### Task instructions
Return a copy of every line in the data below that contains "proteins".

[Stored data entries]
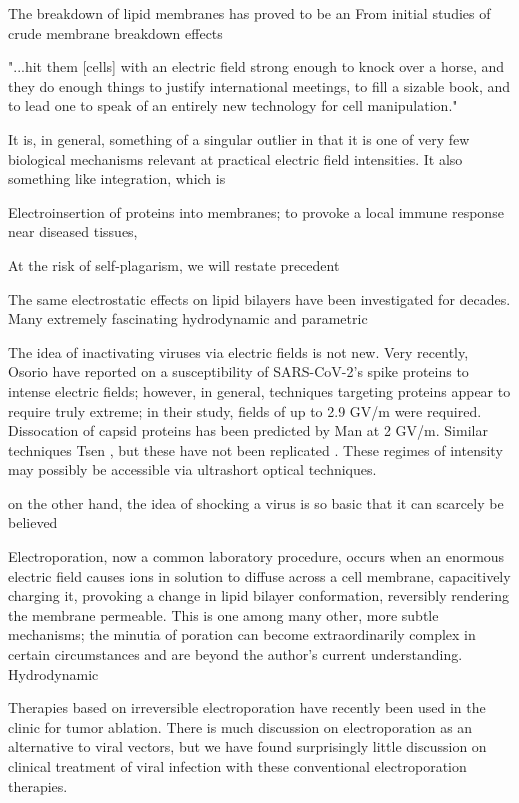 \documentclass[fleqn,10pt]{paper}
\begin{document}
The breakdown of lipid membranes has proved to be an From initial studies of crude membrane breakdown effects \cite{Reversible1979}

"...hit them [cells] with an electric field strong enough to knock over a horse, and they do enough things to justify international meetings, to fill a sizable book, and to lead one to speak of an entirely new technology for cell manipulation."

It is, in general, something of a singular outlier in that it is one of very few biological mechanisms relevant at practical electric field intensities. It also something like integration, which is

Electroinsertion of proteins into membranes\cite{Clinical1996}; to provoke a local immune response near diseased tissues, 



At the risk of self-plagarism, we will restate precedent 

The same electrostatic effects on lipid bilayers have been investigated for decades. Many extremely fascinating hydrodynamic and parametric 

The idea of inactivating viruses via electric fields is not new. Very recently, Osorio \cite{Receptor2021} have reported on a susceptibility of SARS-CoV-2's spike proteins to intense electric fields; however, in general, techniques targeting proteins appear to require truly extreme; in their study, fields of up to 2.9 GV/m were required. Dissocation of capsid proteins has been predicted by Man \cite{Picosecond2016b} at 2 GV/m. Similar techniques Tsen \cite{Studies2014}, but these have not been replicated \cite{No2011}. These regimes of intensity may possibly be accessible via ultrashort optical techniques.

on the other hand, the idea of shocking a virus is so basic that it can scarcely be believed 


Electroporation\cite{Electroporation1988}, now a common laboratory procedure, occurs when an enormous electric field causes ions in solution to diffuse across a cell membrane, capacitively charging it, provoking a change in lipid bilayer conformation\cite{Membrane2016}, reversibly rendering the membrane permeable. This is one among many other, more subtle mechanisms; the minutia of poration can become extraordinarily complex in certain circumstances and are beyond the author's current understanding\cite{Theoretical2007}. Hydrodynamic

Therapies based on irreversible electroporation\cite{Nonthermal2013}\cite{Lipid2017} have recently been used in the clinic\cite{Irreversible2013} for tumor ablation. There is much discussion on electroporation as an alternative to viral vectors, but we have found surprisingly little discussion on clinical treatment of viral infection with these conventional electroporation therapies.
\end{document}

### Solution for this exercise
Electroinsertion of proteins into membranes\cite{Clinical1996}; to provoke a local immune response near diseased tissues, 
The idea of inactivating viruses via electric fields is not new. Very recently, Osorio \cite{Receptor2021} have reported on a susceptibility of SARS-CoV-2's spike proteins to intense electric fields; however, in general, techniques targeting proteins appear to require truly extreme; in their study, fields of up to 2.9 GV/m were required. Dissocation of capsid proteins has been predicted by Man \cite{Picosecond2016b} at 2 GV/m. Similar techniques Tsen \cite{Studies2014}, but these have not been replicated \cite{No2011}. These regimes of intensity may possibly be accessible via ultrashort optical techniques.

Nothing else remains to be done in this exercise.